Recently Collective Intellect has been working on more private data—for example, processing transcripts of calls made to customer service lines, or transcripts of doctor-patient consultations. “In that case the drug company wants to know what the themes of discussion are when a drug gets prescribed,” says Greenstreet. He predicts that such tools will start being used on internal data much more frequently. “There’s a lot of data in the enterprise that they don’t have a handle on,” he says.
David Steier, a director of information management with Deloitte’s consulting arm in Palo Alto, California, agrees that many businesses are unknowingly sitting on top of valuable data. His team makes it possible to automatically extract insights from collections of documents that would otherwise have to be read individually.

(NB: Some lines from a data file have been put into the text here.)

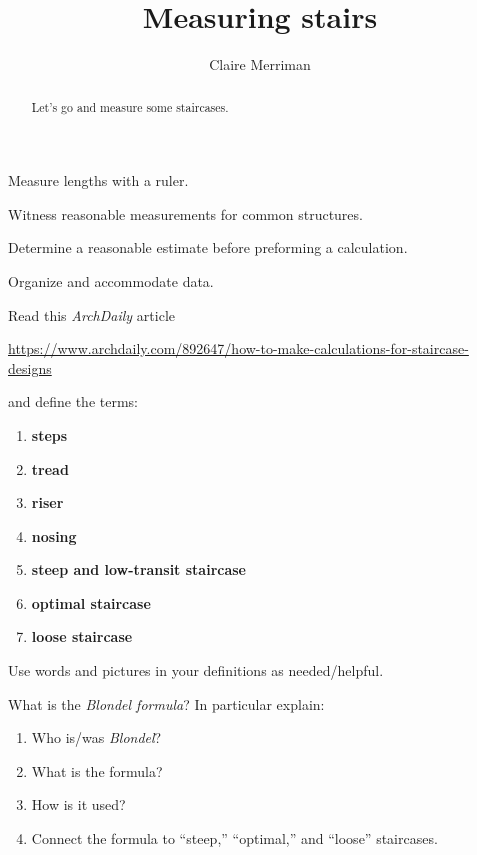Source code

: \documentclass[handout,nooutcomes,noauthor,hints,12pt]{ximera}
\title{Measuring stairs}
\author{Claire Merriman}
\begin{document}
\begin{abstract}
  Let's go and measure some staircases.
\end{abstract}
\maketitle


\begin{listOutcomes}
\item Measure lengths with a ruler.
\item Witness reasonable measurements for common structures.
\item Determine a reasonable estimate before preforming a calculation.
\item Organize and accommodate data.
\end{listOutcomes}





\mynewpage


\begin{question}
Read this \textit{ArchDaily} article
  \begin{center}\small
    \url{https://www.archdaily.com/892647/how-to-make-calculations-for-staircase-designs}
  \end{center}
and define the terms:
\begin{enumerate}
\item \textbf{steps}
\item \textbf{tread}
\item \textbf{riser}
\item \textbf{nosing}
\item \textbf{steep and low-transit staircase}
\item \textbf{optimal staircase}
\item \textbf{loose staircase}
\end{enumerate}
Use words and pictures in your definitions as needed/helpful.

\end{question}


\mynewpage

\begin{question}
  What is the \textit{Blondel formula}? In particular explain:
  \begin{enumerate}
  \item Who is/was \textit{Blondel}?
  \item What is the formula?
  \item How is it used?
  \item Connect the formula to ``steep,'' ``optimal,'' and ``loose''
    staircases.
  \end{enumerate}
\end{question}
\end{document}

“Auto insurance claims, for example, have text descriptions of the accident that would usually be read and interpreted by a person processing the claim,” he says. “We can have software read that text, and other information on the form, to create a risk score for the claim automatically.” Deloitte’s system was trained on a batch of manually processed claims and was able to learn which words in the written description signaled high-cost accidents. “Motorcycle” and “flighted” (as in to a hospital) proved to be particularly strong indications that a claim would be expensive.

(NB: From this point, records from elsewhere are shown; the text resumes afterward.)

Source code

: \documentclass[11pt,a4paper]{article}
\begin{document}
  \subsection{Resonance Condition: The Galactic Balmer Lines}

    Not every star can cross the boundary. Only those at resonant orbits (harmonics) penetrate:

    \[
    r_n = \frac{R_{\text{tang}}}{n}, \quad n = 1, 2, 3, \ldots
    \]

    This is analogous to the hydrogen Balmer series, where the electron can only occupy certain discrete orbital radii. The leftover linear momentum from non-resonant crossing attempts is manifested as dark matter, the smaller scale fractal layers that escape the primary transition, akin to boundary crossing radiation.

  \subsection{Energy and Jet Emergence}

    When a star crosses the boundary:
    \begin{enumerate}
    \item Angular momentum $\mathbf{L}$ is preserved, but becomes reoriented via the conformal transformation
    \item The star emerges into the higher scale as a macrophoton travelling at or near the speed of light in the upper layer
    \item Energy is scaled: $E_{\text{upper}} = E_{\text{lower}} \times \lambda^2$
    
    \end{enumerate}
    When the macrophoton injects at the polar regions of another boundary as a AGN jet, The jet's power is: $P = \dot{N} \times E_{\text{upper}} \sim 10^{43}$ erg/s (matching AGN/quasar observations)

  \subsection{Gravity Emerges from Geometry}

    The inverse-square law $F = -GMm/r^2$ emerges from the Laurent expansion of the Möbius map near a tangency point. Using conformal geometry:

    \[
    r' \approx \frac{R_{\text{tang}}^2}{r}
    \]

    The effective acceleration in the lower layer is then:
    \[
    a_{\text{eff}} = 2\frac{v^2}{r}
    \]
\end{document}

“You can use the score we generate to automatically route complex claims to the most experienced adjustors,” says Steier. A similar approach can use the text of support requests and call transcripts to make predictions about which customers are likely to switch to a competing product, giving companies a chance to develop innovative strategies for targeting people before they defect. “Companies need to pay attention to the fact that there is a lot of high value in this unstructured data that it is easy to overlook,” says Steier.